Mucho tiempo después, una tarde similar de principios verano,
mientras descansaba en fuente Cimera de un largo paseo me acordé de esa historia al creer ver
por un instante; el soberbio y armónico perfil de un lobo, recortándose
fugazmente, contra el tronco de
los árboles y zarzas en el crepúsculo rojo de junio. Aunque quizás, fue
sólo fruto de mi cansancio, debido al esfuerzo realizado, el que me hizo
pensar que aquella silueta sombreada de líneas cóncavas; era la de un
lobo con "poco pelaje y mucha maña". Como solía decir Parapar
cuando ganaba a los naipes en el bar de Prieto. Yo, crecí embutiendo mi
imaginación con los cuentos misteriosos de lobos que escuché
de niño.

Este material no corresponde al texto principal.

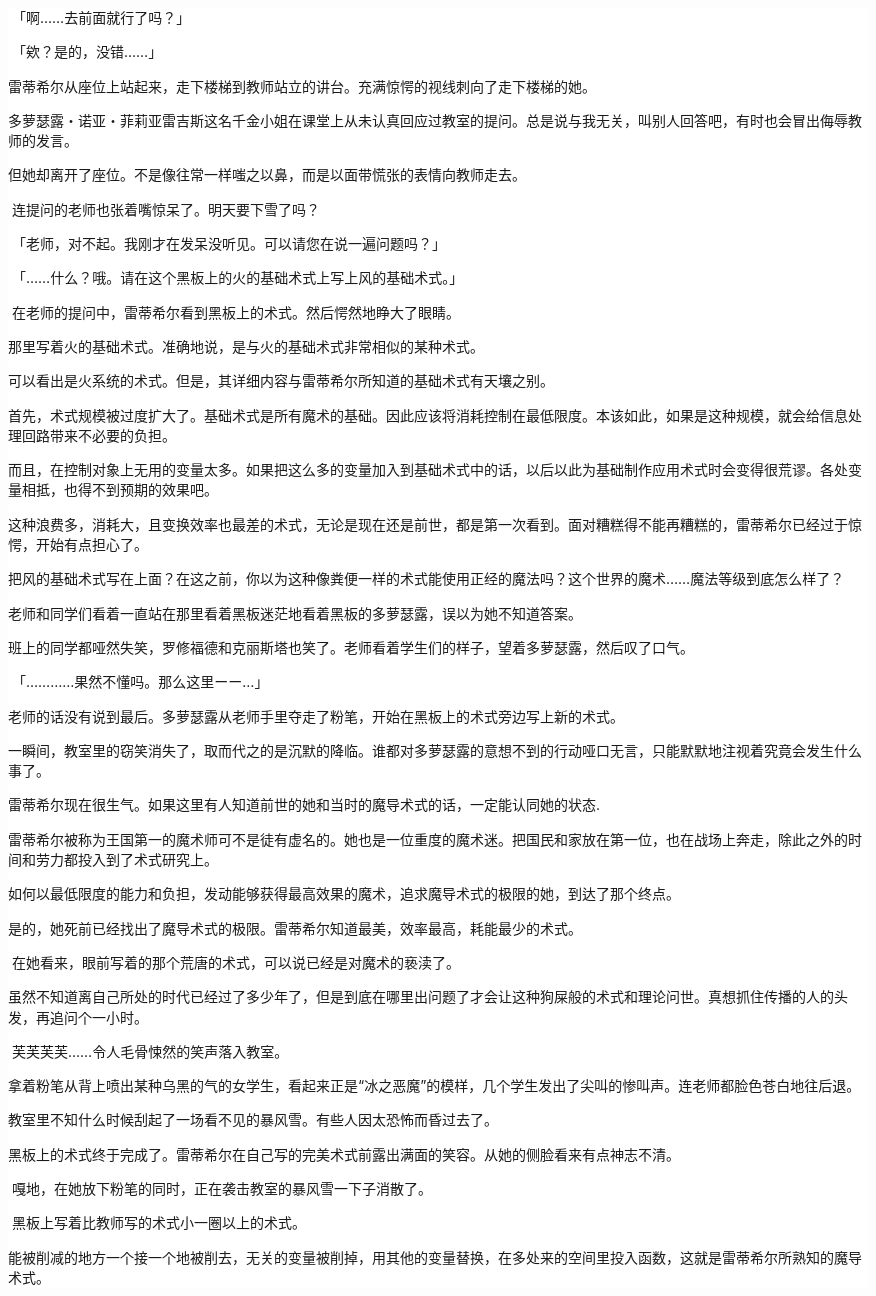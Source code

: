 ​	「啊……去前面就行了吗？」

​	「欸？是的，没错……」

​	雷蒂希尔从座位上站起来，走下楼梯到教师站立的讲台。充满惊愕的视线刺向了走下楼梯的她。

​	多萝瑟露・诺亚・菲莉亚雷吉斯这名千金小姐在课堂上从未认真回应过教室的提问。总是说与我无关，叫别人回答吧，有时也会冒出侮辱教师的发言。

​	但她却离开了座位。不是像往常一样嗤之以鼻，而是以面带慌张的表情向教师走去。

​	连提问的老师也张着嘴惊呆了。明天要下雪了吗？

​	「老师，对不起。我刚才在发呆没听见。可以请您在说一遍问题吗？」

​	「……什么？哦。请在这个黑板上的火的基础术式上写上风的基础术式。」

​	在老师的提问中，雷蒂希尔看到黑板上的术式。然后愕然地睁大了眼睛。

​	那里写着火的基础术式。准确地说，是与火的基础术式非常相似的某种术式。

​	可以看出是火系统的术式。但是，其详细内容与雷蒂希尔所知道的基础术式有天壤之别。

​	首先，术式规模被过度扩大了。基础术式是所有魔术的基础。因此应该将消耗控制在最低限度。本该如此，如果是这种规模，就会给信息处理回路带来不必要的负担。

​	而且，在控制对象上无用的变量太多。如果把这么多的变量加入到基础术式中的话，以后以此为基础制作应用术式时会变得很荒谬。各处变量相抵，也得不到预期的效果吧。

​	这种浪费多，消耗大，且变换效率也最差的术式，无论是现在还是前世，都是第一次看到。面对糟糕得不能再糟糕的，雷蒂希尔已经过于惊愕，开始有点担心了。

​	把风的基础术式写在上面？在这之前，你以为这种像粪便一样的术式能使用正经的魔法吗？这个世界的魔术……魔法等级到底怎么样了？

​	老师和同学们看着一直站在那里看着黑板迷茫地看着黑板的多萝瑟露，误以为她不知道答案。

​	班上的同学都哑然失笑，罗修福德和克丽斯塔也笑了。老师看着学生们的样子，望着多萝瑟露，然后叹了口气。

​	「…………果然不懂吗。那么这里ーー…」

​	老师的话没有说到最后。多萝瑟露从老师手里夺走了粉笔，开始在黑板上的术式旁边写上新的术式。

​	一瞬间，教室里的窃笑消失了，取而代之的是沉默的降临。谁都对多萝瑟露的意想不到的行动哑口无言，只能默默地注视着究竟会发生什么事了。

​	雷蒂希尔现在很生气。如果这里有人知道前世的她和当时的魔导术式的话，一定能认同她的状态.

​	雷蒂希尔被称为王国第一的魔术师可不是徒有虚名的。她也是一位重度的魔术迷。把国民和家放在第一位，也在战场上奔走，除此之外的时间和劳力都投入到了术式研究上。

​	如何以最低限度的能力和负担，发动能够获得最高效果的魔术，追求魔导术式的极限的她，到达了那个终点。

​	是的，她死前已经找出了魔导术式的极限。雷蒂希尔知道最美，效率最高，耗能最少的术式。

​	在她看来，眼前写着的那个荒唐的术式，可以说已经是对魔术的亵渎了。

​	虽然不知道离自己所处的时代已经过了多少年了，但是到底在哪里出问题了才会让这种狗屎般的术式和理论问世。真想抓住传播的人的头发，再追问个一小时。

​	芙芙芙芙……令人毛骨悚然的笑声落入教室。

​	拿着粉笔从背上喷出某种乌黑的气的女学生，看起来正是“冰之恶魔”的模样，几个学生发出了尖叫的惨叫声。连老师都脸色苍白地往后退。

​	教室里不知什么时候刮起了一场看不见的暴风雪。有些人因太恐怖而昏过去了。

​	黑板上的术式终于完成了。雷蒂希尔在自己写的完美术式前露出满面的笑容。从她的侧脸看来有点神志不清。

​	嘎地，在她放下粉笔的同时，正在袭击教室的暴风雪一下子消散了。

​	黑板上写着比教师写的术式小一圈以上的术式。

​	能被削减的地方一个接一个地被削去，无关的变量被削掉，用其他的变量替换，在多处来的空间里投入函数，这就是雷蒂希尔所熟知的魔导术式。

Muchas veces, llegaron a perturbar mi sueño, especialmente, uno
que me contó: Miguel el de la sierra, cuyo recuerdo rescaté de la memoria
en aquel momento. La breve visión, debido a mi cansancio igual me
confundió, y puede que en realidad, lo que vi, fuese tan solo
un perro silvestre.
Pero de lo que no dudo, es de lo que escuché
una noche del mes de enero al caminar por la acera helada que
hay, entre las casas de Gabriel el barbero y la de Rosa y el Español.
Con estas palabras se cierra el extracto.